▸ YOUR OBJECTIVE
Please return every line below that contains the string "indeed".

(Data records)
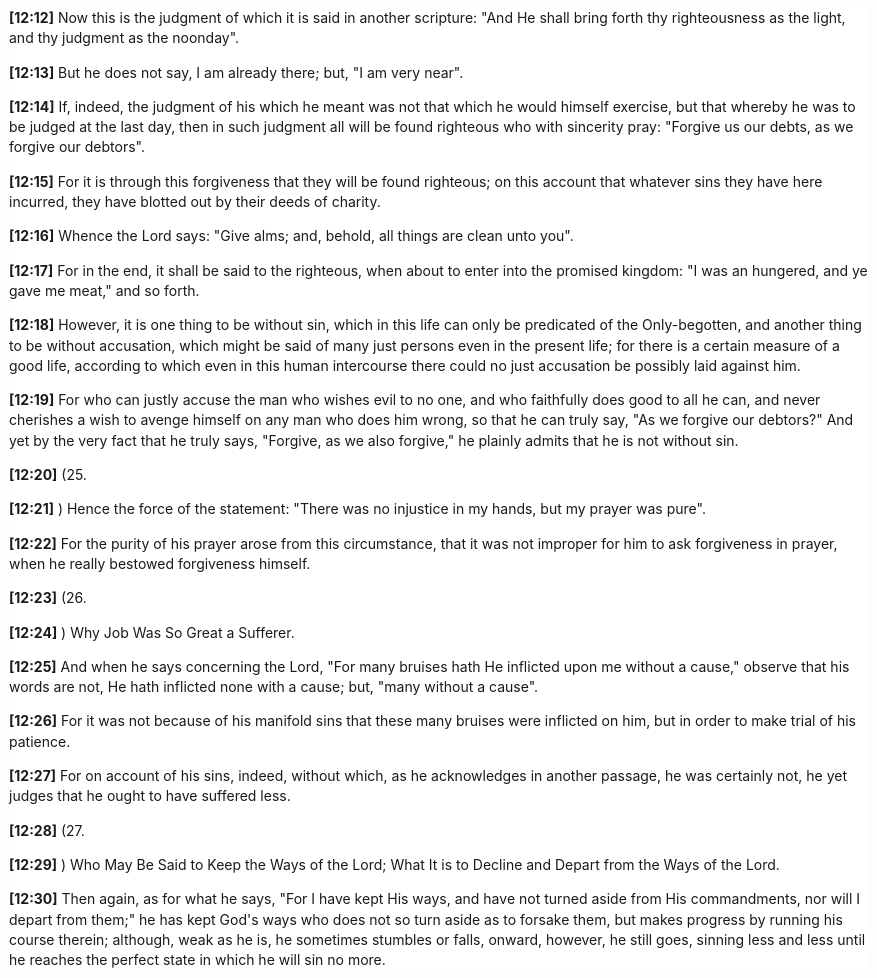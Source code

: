 **[12:12]** Now this is the judgment of which it is said in another scripture: "And He shall bring forth thy righteousness as the light, and thy judgment as the noonday".

**[12:13]** But he does not say, I am already there; but, "I am very near".

**[12:14]** If, indeed, the judgment of his which he meant was not that which he would himself exercise, but that whereby he was to be judged at the last day, then in such judgment all will be found righteous who with sincerity pray: "Forgive us our debts, as we forgive our debtors".

**[12:15]** For it is through this forgiveness that they will be found righteous; on this account that whatever sins they have here incurred, they have blotted out by their deeds of charity.

**[12:16]** Whence the Lord says: "Give alms; and, behold, all things are clean unto you".

**[12:17]** For in the end, it shall be said to the righteous, when about to enter into the promised kingdom: "I was an hungered, and ye gave me meat," and so forth.

**[12:18]** However, it is one thing to be without sin, which in this life can only be predicated of the Only-begotten, and another thing to be without accusation, which might be said of many just persons even in the present life; for there is a certain measure of a good life, according to which even in this human intercourse there could no just accusation be possibly laid against him.

**[12:19]** For who can justly accuse the man who wishes evil to no one, and who faithfully does good to all he can, and never cherishes a wish to avenge himself on any man who does him wrong, so that he can truly say, "As we forgive our debtors?" And yet by the very fact that he truly says, "Forgive, as we also forgive," he plainly admits that he is not without sin.

**[12:20]** (25.

**[12:21]** ) Hence the force of the statement: "There was no injustice in my hands, but my prayer was pure".

**[12:22]** For the purity of his prayer arose from this circumstance, that it was not improper for him to ask forgiveness in prayer, when he really bestowed forgiveness himself.

**[12:23]** (26.

**[12:24]** ) Why Job Was So Great a Sufferer.

**[12:25]** And when he says concerning the Lord, "For many bruises hath He inflicted upon me without a cause," observe that his words are not, He hath inflicted none with a cause; but, "many without a cause".

**[12:26]** For it was not because of his manifold sins that these many bruises were inflicted on him, but in order to make trial of his patience.

**[12:27]** For on account of his sins, indeed, without which, as he acknowledges in another passage, he was certainly not, he yet judges that he ought to have suffered less.

**[12:28]** (27.

**[12:29]** ) Who May Be Said to Keep the Ways of the Lord; What It is to Decline and Depart from the Ways of the Lord.

**[12:30]** Then again, as for what he says, "For I have kept His ways, and have not turned aside from His commandments, nor will I depart from them;" he has kept God's ways who does not so turn aside as to forsake them, but makes progress by running his course therein; although, weak as he is, he sometimes stumbles or falls, onward, however, he still goes, sinning less and less until he reaches the perfect state in which he will sin no more.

▸ WRITTEN ANSWER
**[12:14]** If, indeed, the judgment of his which he meant was not that which he would himself exercise, but that whereby he was to be judged at the last day, then in such judgment all will be found righteous who with sincerity pray: "Forgive us our debts, as we forgive our debtors".
**[12:27]** For on account of his sins, indeed, without which, as he acknowledges in another passage, he was certainly not, he yet judges that he ought to have suffered less.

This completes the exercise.